Je vous écris de Gangtok, ville qui surprend dans un petit pays si éloigné, en raison de sa taille, son luxe et son animation (rues piétonnes etc.), d’autant que pour l’atteindre, il faut rouler des heures sur des routes presque entièrement défoncées, quasiment escalader des blocs de pierre issus des glissements de terrain de la dernière mousson, rouler dans l’eau, manquer plus d’une fois froisser l’aile d’un 4×4 venu d’en face. Nous venons de Pelling, bien plus petite ville, sans guère d’intérêt mais à proximité de deux sites historiques : les ruines de l’ancien palais royal de Rabdentse et le monastère de Pedmayangtse. Je reviendrai sur ce dernier.

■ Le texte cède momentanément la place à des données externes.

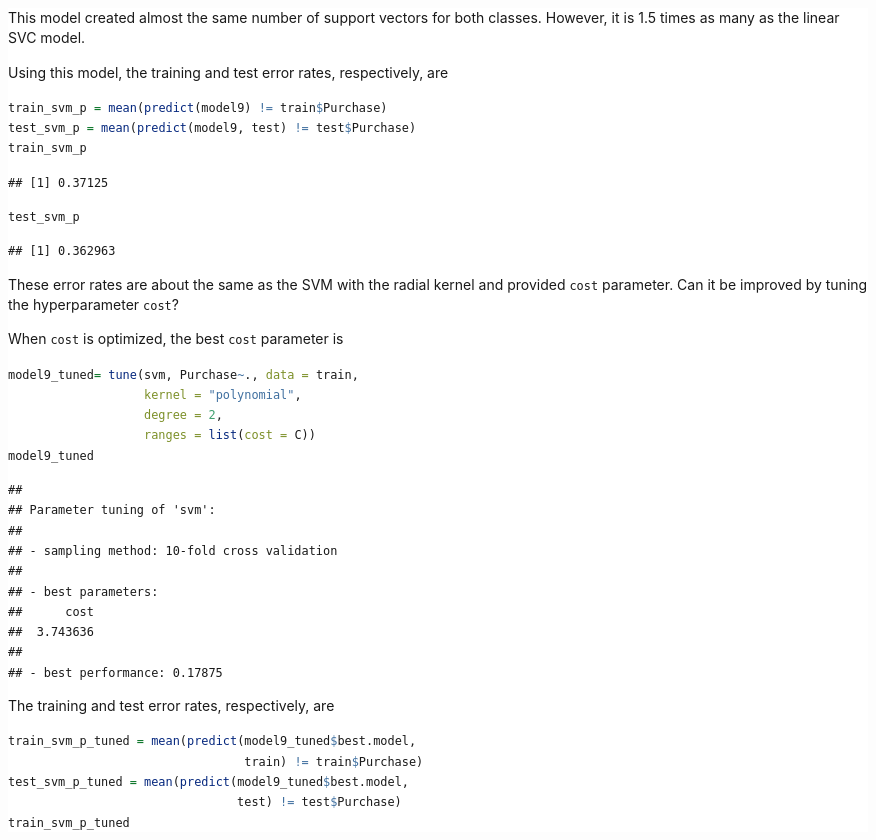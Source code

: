 This model created almost the same number of support vectors for both classes. However, it is 1.5 times as many as the linear SVC model.

Using this model, the training and test error rates, respectively, are

``` r
train_svm_p = mean(predict(model9) != train$Purchase)
test_svm_p = mean(predict(model9, test) != test$Purchase)
train_svm_p
```

    ## [1] 0.37125

``` r
test_svm_p
```

    ## [1] 0.362963

These error rates are about the same as the SVM with the radial kernel and provided `cost` parameter. Can it be improved by tuning the hyperparameter `cost`?

When `cost` is optimized, the best `cost` parameter is

``` r
model9_tuned= tune(svm, Purchase~., data = train, 
                   kernel = "polynomial",
                   degree = 2,
                   ranges = list(cost = C))
model9_tuned
```

    ## 
    ## Parameter tuning of 'svm':
    ## 
    ## - sampling method: 10-fold cross validation 
    ## 
    ## - best parameters:
    ##      cost
    ##  3.743636
    ## 
    ## - best performance: 0.17875

The training and test error rates, respectively, are

``` r
train_svm_p_tuned = mean(predict(model9_tuned$best.model, 
                                 train) != train$Purchase)
test_svm_p_tuned = mean(predict(model9_tuned$best.model, 
                                test) != test$Purchase)
train_svm_p_tuned
```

route nationale entre Ravangla et Gangtok

Avant ces trajets motorisés, nous étions en montagne, et quelle montagne ! La chaîne de Singalila marque exactement la limite entre Inde et Népal. D’altitude moyenne (entre 3000 et 3600 mètres), elle fait face au plus somptueux panorama de sommets que l’on puisse imaginer : les Himalayas tibétains et népalais, chapelet de 8000 mètres mythiques qui vont de l’Everest et du Lhotse, à l’ouest jusqu’au Kanchenjunga à l’est. C’est ce dernier qui est le plus proche. Une vaste vallée sépare la haute châine de la plus petite, elle est malheureusment la cause d’une nébulosité qui bouche la vue, renfermant dans sa masse cotoneuse les monts d’en face qui deviennent comme des fantômes ou… des Arlésiennes (qu’on ne voit jamais). Quatre-vingt-deux kilomètres de trek entre Rimbik, au nord est, et Manebhanjiang au sud ouest. Aucune étape n’est facile, contrairement à ce que j’espérais, sauf la dernière (toute en descente). L’étape 2 fait passer de 2300 mètres à 3600. Ce n’est pas la plus dure : ne pas se fier aux seuls chiffres, les chemins qui montent peuvent le faire doucement… certes, on met du temps à négocier tous les lacets, mais on jouit de l’abri des grands arbres et l’on plonge le regard vers des gouffres plantés de cardamome et de jeunes bambous, ceux-là mêmes dont se nourrissent les aimables pandas roux, dont nous ne verrons même pas le bout d’une queue… il faut dire qu’ils se font rares, gênés qu’ils sont par une fragmentation de leurs aires naturelles et pourchassés par les chiens, par dessus le marché… Cette étape conduit de Gorkhey (petit hameau renfermant au moins une « homestay », celle où nous avons dormi, qui était des plus rudimentaires, avec obligation si l’on tient à se laver, de montrer son cul à tous les habitants environnants) à Phallut, petit pic d’où l’on a, en principe, la meilleure vue sur le Kanchenjunga, mais d’où ne le verrons pas pour les raisons dites plus haut. Le refuge lui aussi était sommaire. Au fond de recoins sales et noirs, il était néanmoins possible d’absorber en vitesse une de ces ineffables soupes de nouilles dont toute l’Asie raffole. Là, avons rencontré jeune Français égaré faisant tour du monde entre sa licence et son master à l’Université de Lille. Le malheureux n’avait pas eu de place dans le refuge car il n’avait pas réservé et se voyait ainsi obligé de faire les quinze kilomètres que nous venions de faire, mais dans l’autre sens et en pleine nuit.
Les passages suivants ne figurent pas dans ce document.